La pierre se grêle, se fissure, fait le dos rond, creuse le rein sous les cohortes humaines se succédant en millénaires déambulations, processions, chemins d’exploration et d’imploration, chemins de labeurs et chemins de rondes, voies de défilés et de triomphes, courses d’hommes, de chars ou de taureaux. Qu’elle soit rongée, étayée, tour ruinée mais magnifique sommant la colline, témoin des vigilances passées et des regards fixés aux lointains menaçants, qu’elle soit impassible impérial amphithéâtre ouvrant ses arches aux consuls comme au peuple, la pierre toujours chez Lilian révèle le jadis.
Son pinceau, son crayon le révèlent, ouvrent les drailles de garrigue, les gués des marais et les voies lactées, permettent que la lune rende grâce et formes à la nuit noire. Luminosité incomparable, inqualifiable de sa nuit encrée, azabache , flavescente, nuit de contemplation hugolienne qui aurait tiré un trait sur l’épanchement romantique. Il y a dans sa nuit la clameur tue de l’arène sous la constellation du taureau, les fantômes des rétiaires et des sombres cornus, le lamento des sacrifiés et la liesse en suspens sous la voûte apaisante. Il y a les rêves de conquêtes, l’évanescence des triomphes, les gestes des augures droits comme des cyprès. Et puis, se jouant des ténèbres et des empereurs, les petites lanternes magiques, les étoiles enguirlandées aux cieux, précises géométries cosmiques, cinémascope céleste qui fascine les enfants et emporte les vieillards.

Lilian, porté par les mots, ceux des antiques épigraphies comme des toponymes édifiants, uni à Quignard dans une même contemplation éblouie, méticuleuse et parfaitement synthétique, délivre une décoction de monde, un palimpeste qui enrobe l’infiniment petit dans l’incommensurable ampleur. Comme lui orfèvre de l’essentiel, tailleur de pierre à la plume de soies. Ses mots parlent en silence, tombent sur la toile comme des fragments météoriques, comme les fruits évidents d’un hasard parvenu à maturité, éclats de nuit des temps sombres et luisants, lisses et chaotiques à l’image de l’univers tout entier. Mots-galets susurrés, usés, roulés au gré de la langue. Mots-cailloux qui jalonnent, bornes miliaires, phares de pleine terre scandant le dit des hommes depuis des millénaires. Comme les constellations architecturent le ciel, les chemins-phrases tissent leurs ribambelles de mots du jadis au présent dans une appropriation résolument contemporaine.

Dans l’œuvre de Lilian, rien n’est perdu, jamais, ni des édifices ni des légendes, ni des quêtes ni des interrogations des hommes, ni des lits des rivières, ni des échos des palabres, ni des inscriptions pariétales, rien n’est jamais perdu des traces ni des empreintes, rien n’est perdu de l’homme en sa place.
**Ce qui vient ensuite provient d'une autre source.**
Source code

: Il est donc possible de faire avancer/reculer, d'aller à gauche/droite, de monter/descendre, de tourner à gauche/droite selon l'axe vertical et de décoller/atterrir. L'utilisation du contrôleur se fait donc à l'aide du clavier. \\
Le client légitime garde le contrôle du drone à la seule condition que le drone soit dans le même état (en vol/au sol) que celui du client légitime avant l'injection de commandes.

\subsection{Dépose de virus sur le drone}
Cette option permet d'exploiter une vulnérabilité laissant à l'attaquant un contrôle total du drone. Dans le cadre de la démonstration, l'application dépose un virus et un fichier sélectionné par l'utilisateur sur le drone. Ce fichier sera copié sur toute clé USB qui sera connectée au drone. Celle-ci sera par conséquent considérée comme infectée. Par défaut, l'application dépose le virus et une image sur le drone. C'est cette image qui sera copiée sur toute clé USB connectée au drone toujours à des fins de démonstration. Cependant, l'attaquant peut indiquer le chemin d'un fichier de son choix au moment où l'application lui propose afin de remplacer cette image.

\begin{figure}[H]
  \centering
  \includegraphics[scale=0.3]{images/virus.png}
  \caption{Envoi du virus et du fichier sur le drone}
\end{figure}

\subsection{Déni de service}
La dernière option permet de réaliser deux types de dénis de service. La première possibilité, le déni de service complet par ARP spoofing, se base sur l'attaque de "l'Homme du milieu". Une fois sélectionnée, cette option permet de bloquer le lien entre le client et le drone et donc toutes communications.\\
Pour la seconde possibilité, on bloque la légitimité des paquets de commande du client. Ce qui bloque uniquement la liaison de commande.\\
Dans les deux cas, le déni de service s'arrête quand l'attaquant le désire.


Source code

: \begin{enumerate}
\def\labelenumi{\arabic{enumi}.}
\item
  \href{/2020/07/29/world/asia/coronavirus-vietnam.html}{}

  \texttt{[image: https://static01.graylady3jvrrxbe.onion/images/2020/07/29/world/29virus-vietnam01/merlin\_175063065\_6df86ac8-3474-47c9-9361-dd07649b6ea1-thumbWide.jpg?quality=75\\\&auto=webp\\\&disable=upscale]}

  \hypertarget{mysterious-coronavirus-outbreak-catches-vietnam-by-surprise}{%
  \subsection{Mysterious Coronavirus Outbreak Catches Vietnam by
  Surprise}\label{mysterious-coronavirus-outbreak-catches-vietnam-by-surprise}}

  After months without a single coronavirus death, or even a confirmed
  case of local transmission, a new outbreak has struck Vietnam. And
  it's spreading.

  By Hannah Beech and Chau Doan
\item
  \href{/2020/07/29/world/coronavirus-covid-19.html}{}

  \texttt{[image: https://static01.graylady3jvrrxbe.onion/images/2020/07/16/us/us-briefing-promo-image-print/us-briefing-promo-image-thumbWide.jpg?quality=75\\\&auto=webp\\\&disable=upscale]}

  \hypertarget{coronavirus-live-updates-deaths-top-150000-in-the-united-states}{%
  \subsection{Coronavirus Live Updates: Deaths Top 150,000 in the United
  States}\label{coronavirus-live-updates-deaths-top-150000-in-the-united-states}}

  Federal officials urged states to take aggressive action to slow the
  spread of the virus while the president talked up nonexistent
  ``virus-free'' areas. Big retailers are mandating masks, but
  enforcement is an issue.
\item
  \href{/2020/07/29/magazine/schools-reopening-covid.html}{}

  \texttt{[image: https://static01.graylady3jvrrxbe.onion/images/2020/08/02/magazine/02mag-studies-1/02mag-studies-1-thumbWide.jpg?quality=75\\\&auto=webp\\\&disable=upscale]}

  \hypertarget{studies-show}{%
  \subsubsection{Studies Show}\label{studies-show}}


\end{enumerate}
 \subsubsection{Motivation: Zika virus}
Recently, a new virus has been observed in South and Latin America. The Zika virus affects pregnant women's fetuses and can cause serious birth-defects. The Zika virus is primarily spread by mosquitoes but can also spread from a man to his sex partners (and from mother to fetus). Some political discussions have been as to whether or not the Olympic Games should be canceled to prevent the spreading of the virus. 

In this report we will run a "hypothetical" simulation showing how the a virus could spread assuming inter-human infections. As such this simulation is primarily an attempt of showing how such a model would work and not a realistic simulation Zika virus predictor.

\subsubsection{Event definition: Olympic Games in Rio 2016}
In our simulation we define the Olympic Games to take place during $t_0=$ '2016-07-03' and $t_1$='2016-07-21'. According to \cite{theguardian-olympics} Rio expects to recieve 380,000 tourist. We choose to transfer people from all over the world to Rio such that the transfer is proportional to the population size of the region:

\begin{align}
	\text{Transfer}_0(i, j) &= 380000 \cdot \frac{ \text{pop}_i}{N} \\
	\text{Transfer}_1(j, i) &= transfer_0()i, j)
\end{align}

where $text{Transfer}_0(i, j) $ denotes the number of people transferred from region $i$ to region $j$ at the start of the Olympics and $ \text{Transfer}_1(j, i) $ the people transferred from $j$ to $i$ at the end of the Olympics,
C’est pourquoi tout arrête, touche, saisit, bouleverse, pétrifie, tout attache. Parce qu’il dit le chaos avec tendresse, les trous noirs avec élégance, la mémoire avec révérence. Avec lui, la nuit monte et remue comme celle de Michaux et se fait immense, mais minutieusement, amoureusement. Saintement, eu dit encore Valéry. Il y a face à ses toiles un choc comme il en existe face aux horizons qui nous coupent le souffle, aux paysages que la nature nous claque à la gueule au détour d’un sommet.

Ici, il n’y a pas de toile, à proprement regarder. Il y a une berge de ruisseau à la taille d’un enfant à peine vieilli, un rocher où s’asseoir pour faire des ricochets, pour offrir des aventures à de petits soldats de plomb.
Ici, il y a bien plus qu’à regarder. Il faut franchir le gué, passer le Rubicon et se laisser porter.